Source data START

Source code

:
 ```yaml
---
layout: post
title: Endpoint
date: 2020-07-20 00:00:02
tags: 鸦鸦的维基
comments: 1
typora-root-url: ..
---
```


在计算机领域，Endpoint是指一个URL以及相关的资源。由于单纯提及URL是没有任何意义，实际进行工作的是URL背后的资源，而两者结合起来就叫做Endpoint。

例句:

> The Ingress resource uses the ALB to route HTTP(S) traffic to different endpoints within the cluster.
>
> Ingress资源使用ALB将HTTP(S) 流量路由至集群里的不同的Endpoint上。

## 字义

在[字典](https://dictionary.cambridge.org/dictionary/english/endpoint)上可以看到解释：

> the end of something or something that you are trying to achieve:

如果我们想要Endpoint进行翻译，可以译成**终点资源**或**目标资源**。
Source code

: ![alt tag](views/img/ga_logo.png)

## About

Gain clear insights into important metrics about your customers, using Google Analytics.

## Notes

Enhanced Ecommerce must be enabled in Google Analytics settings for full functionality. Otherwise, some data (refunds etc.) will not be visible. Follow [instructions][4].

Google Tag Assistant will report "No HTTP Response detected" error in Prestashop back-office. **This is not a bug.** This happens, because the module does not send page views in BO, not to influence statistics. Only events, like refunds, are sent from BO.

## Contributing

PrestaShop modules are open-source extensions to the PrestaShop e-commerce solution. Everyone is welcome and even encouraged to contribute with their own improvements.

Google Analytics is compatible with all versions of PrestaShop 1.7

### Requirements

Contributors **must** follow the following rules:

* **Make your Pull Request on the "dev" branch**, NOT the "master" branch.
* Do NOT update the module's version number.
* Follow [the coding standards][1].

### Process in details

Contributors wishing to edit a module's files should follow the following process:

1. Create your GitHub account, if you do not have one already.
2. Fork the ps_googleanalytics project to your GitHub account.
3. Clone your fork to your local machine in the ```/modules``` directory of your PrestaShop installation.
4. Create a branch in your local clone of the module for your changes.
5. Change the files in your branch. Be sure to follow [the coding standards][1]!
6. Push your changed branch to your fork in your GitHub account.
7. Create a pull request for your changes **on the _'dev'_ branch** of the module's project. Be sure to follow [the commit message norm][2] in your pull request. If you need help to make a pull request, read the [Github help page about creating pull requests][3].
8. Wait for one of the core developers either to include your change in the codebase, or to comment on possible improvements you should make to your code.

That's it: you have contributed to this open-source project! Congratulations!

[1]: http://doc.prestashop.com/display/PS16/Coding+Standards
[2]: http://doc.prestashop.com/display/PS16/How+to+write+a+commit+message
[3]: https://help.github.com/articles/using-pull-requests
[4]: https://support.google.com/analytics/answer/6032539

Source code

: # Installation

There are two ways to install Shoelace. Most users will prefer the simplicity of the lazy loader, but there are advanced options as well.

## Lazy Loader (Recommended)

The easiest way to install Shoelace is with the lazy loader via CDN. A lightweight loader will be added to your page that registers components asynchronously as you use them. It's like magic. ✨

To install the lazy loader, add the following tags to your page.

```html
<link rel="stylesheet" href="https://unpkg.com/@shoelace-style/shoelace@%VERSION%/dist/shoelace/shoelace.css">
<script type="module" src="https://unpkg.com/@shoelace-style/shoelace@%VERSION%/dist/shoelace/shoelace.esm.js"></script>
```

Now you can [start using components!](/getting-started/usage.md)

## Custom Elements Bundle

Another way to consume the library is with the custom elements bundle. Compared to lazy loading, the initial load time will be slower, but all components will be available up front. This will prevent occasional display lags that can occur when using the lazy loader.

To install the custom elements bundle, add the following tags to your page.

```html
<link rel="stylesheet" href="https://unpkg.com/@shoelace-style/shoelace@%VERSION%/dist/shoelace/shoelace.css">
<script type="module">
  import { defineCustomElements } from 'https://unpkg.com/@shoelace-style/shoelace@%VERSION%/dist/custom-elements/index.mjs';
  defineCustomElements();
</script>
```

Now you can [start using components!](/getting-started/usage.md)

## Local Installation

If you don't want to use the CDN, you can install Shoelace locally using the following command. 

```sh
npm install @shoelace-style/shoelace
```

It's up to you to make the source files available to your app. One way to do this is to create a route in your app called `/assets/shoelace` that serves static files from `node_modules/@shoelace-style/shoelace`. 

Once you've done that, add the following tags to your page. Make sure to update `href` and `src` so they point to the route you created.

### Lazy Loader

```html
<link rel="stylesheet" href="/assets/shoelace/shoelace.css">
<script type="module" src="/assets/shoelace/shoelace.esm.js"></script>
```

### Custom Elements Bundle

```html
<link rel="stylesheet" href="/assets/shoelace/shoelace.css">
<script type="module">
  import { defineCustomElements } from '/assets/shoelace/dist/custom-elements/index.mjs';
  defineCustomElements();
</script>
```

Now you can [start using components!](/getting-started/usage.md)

Source data END
Source data START

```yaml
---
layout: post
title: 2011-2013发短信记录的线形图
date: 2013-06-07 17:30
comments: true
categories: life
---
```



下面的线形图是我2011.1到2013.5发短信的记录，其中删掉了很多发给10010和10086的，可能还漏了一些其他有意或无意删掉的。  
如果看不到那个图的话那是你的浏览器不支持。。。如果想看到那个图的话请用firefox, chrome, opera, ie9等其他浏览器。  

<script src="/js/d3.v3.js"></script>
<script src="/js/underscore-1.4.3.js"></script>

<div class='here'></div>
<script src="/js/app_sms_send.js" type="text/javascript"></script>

Source data END

● **Required work**:
Please go over the data above and tally every line holding "commit"; reply only with the count.

● **Answer**:
2